I numeri parlano chiaro: un genitore su due (51%) spinge il figlio verso il liceo, convinto che sia l’unica scelta in grado di garantire un futuro solido. Secondo un’indagine di Skuola.net, per un ragazzo su quattro il liceo resta la destinazione “naturale” per chi ha buoni voti.
«È come se la pagella fosse un binario unico: sei bravo? Classico o Scientifico. Altrimenti tecnico o professionale», spiega Boccacci.
Un approccio che ignora una realtà ormai evidente: oggi il mercato del lavoro cerca competenze, non etichette.
Il passaggio dalle medie alle superiori viene spesso vissuto dagli adulti come un esame personale.
«Se mio figlio non va al liceo prestigioso, ho fallito come genitore?», è la domanda non detta.
«La scelta della scuola non è il secondo tempo della nostra vita», chiarisce la pedagogista.
«Molti genitori oscillano tra il lasciare troppa libertà e l’essere iper-controllanti, spingendo i figli a seguire percorsi familiari che non appartengono loro».
Il rischio è alto: ragazzi con talenti creativi, pratici o relazionali costretti a studiare materie che non sentono, solo per rispettare una tradizione.
Mentre molte famiglie inseguono il liceo, il mondo del lavoro racconta un’altra storia.
Solo il 18% dei ragazzi pensa che senza laurea non ci sia futuro. E non hanno torto.

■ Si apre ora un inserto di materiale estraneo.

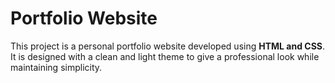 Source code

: # Portfolio Website  

This project is a personal portfolio website developed using **HTML and CSS**.  
It is designed with a clean and light theme to give a professional look while maintaining simplicity.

«Viviamo un mismatch enorme – sottolinea Boccacci –. Mancano idraulici, muratori, carpentieri, tecnici specializzati. Non sono più lavori di serie B: oggi sono professioni ad alta specializzazione tecnologica, spesso meglio retribuite di molti impieghi d’ufficio».
In un mondo che cambia rapidamente, anche per effetto dell’intelligenza artificiale, nessuna scelta è definitiva: la normativa consente di cambiare indirizzo entro il secondo anno, senza esami integrativi.
Il 71% degli studenti si affida agli Open Day, ma l’esperta invita alla prudenza:
«Spesso sono solo vetrine. Nessuno invita ospiti a casa senza prima sistemare tutto. Le scuole mostrano il lato migliore per attirare iscrizioni».
Il consiglio è andare oltre l’effetto wow e consultare dati oggettivi, come quelli disponibili su Scuola in Chiaro, analizzando il RAV (Rapporto di Autovalutazione): risultati Invalsi, stabilità del corpo docente, continuità didattica.
Scegliere una scuola lontana solo per il nome può essere un boomerang.
«Una sede a 20 km – spiega Boccacci – limita le relazioni pomeridiane e la socialità, fondamentali per sviluppare soft skill e autoregolazione emotiva».
«La scelta delle superiori va fatta con serenità, non con ansia da prestazione», conclude la pedagogista.
La scuola non è un trofeo sociale, ma un ecosistema in cui il ragazzo deve sentirsi nel posto giusto.
L’obiettivo non è inseguire il prestigio, ma potenziare i talenti reali, senza proiezioni personali.
Perché oggi la vera sicurezza non è un indirizzo “importante” sulla carta, ma un giovane capace di adattarsi, reinventarsi e crescere con fiducia in sé stesso.